The origin of anatomically modern Homo sapiens (AMHS) and the fate of the Neandertals have been fundamental questions in human evolutionary studies for over a century. A major obstacle to the resolution of these questions has been the lack of substantial and accurately dated hominid fossils from between 100,000 and 300,000 years ago.

Only now it seems that we have to completely revise our timeline. Physical anthropologist Israel Hershkovitz, the lucky man whose dig made the discovery, says the find suggests our ancestors arose far earlier than thought. “[If] our species was in Israel 200,000 years ago, it suggests our species is very old—not just 300,000 years old, but older.”

I am fascinated by paleoanthropology, the field of study that seeks to trace the origins of humanity. They look at bone fragments, textiles, fossils, tools, burned out, ancient campfires, whatever they can find, to figure out how we got here.
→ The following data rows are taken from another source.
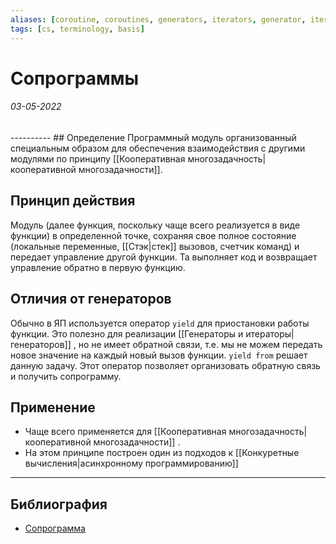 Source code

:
 ```yaml
---
aliases: [coroutine, coroutines, generators, iterators, generator, iterator, coprocesses, сопроцессы, сопроцесс, сопроцесса]
tags: [cs, terminology, basis]
---
```

# Сопрограммы
<h6>03-05-2022</h6>
----------
## Определение
Программный модуль организованный специальным образом для обеспечения взаимодействия с другими модулями по принципу [[Кооперативная многозадачность|кооперативной многозадачности]]. 


## Принцип действия
Модуль (далее функция, поскольку чаще всего реализуется в виде функции) в определенной точке, сохраняя свое полное состояние (локальные переменные, [[Стэк|стек]] вызовов, счетчик команд) и передает управление другой функции. Та выполняет код и возвращает управление обратно в первую функцию.

## Отличия от генераторов
Обычно в ЯП используется оператор ```yield``` для приостановки работы функции. Это полезно для реализации [[Генераторы и итераторы|генераторов]] , но не имеет обратной связи, т.е. мы не можем передать новое значение на каждый новый вызов функции. ```yield from``` решает данную задачу. Этот оператор позволяет организовать обратную связь и получить сопрограмму.
 


## Применение
- Чаще всего применяется для [[Кооперативная многозадачность|кооперативной многозадачности]] .
- На этом принципе построен один из подходов к [[Конкуретные вычисления|асинхронному программированию]]

---
## Библиография
- [Сопрограмма](https://ru.wikipedia.org/wiki/%D0%A1%D0%BE%D0%BF%D1%80%D0%BE%D0%B3%D1%80%D0%B0%D0%BC%D0%BC%D0%B0)
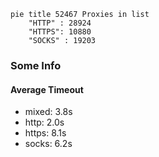 
```mermaid
pie title 52467 Proxies in list
    "HTTP" : 28924
    "HTTPS": 10880
    "SOCKS" : 19203
```

### Some Info
#### Average Timeout

- mixed: 3.8s
- http: 2.0s
- https: 8.1s
- socks: 6.2s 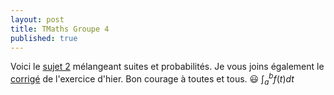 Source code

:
 ```yaml
---
layout: post
title: TMaths Groupe 4
published: true
---
```


Voici le [sujet 2](https://github.com/raveluz/raveluz.github.io/blob/master/pdf/Jour2.pdf) mélangeant suites et probabilités. Je vous joins également le [corrigé](https://github.com/raveluz/raveluz.github.io/blob/master/pdf/Correction.Jour1.pdf) de l'exercice d'hier. Bon courage à toutes et tous.
:smiley:
$\int_a^bf(t)dt$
It is a science that just keeps morphing as new finds continue to turn up.

I used to think that humanity arose along a very linear plane: from the ocean to the shore, from the shore to the jungle, from the jungle to Newton Center. However, the latest science indicates that there were all kinds of hominids walking around Africa before homo sapiens made the eventual migration northward and into the rest of the world.

The important point is that, as the timeline keeps changing, we do too. In other words, 300,000 years ago our ancestors were emerging into the world. They are ALL of our ancestors. All those hominids who look like apes, the Neanderthals with large middle part of the face; the Australopithecus who climbed in the trees; or the Sahelanthropus with the sloping face, very prominent brow ridges, and elongated skull.

We have the choice to keep evolving and thus make the world livable for the next generation. I assume most of us who are homo sapiens have a similar impulse to protect our young, to see to it that they will be safe and happy. So why is it that we seem to fail so miserably? Why do nations commit atrocities against their people? Why do people of one race think that they are somehow better when it is clear that we are all descended from the same hominids? I mean, I hate to let the alt-right know this, but 300, 000 years ago, there were no white people…

And here I am, once again at a theme close to my heart. We are charged with building bridges, not walls. We are challenged to be inclusive, to see the other as a relative, not an alien.

That jawbone discovery is a celebration of the complexity and mystery of human existence. We’ve come a long way to finally get here. It would be nice if we could work harder to keep the world in one piece rather than break it into a million pieces of lost potential.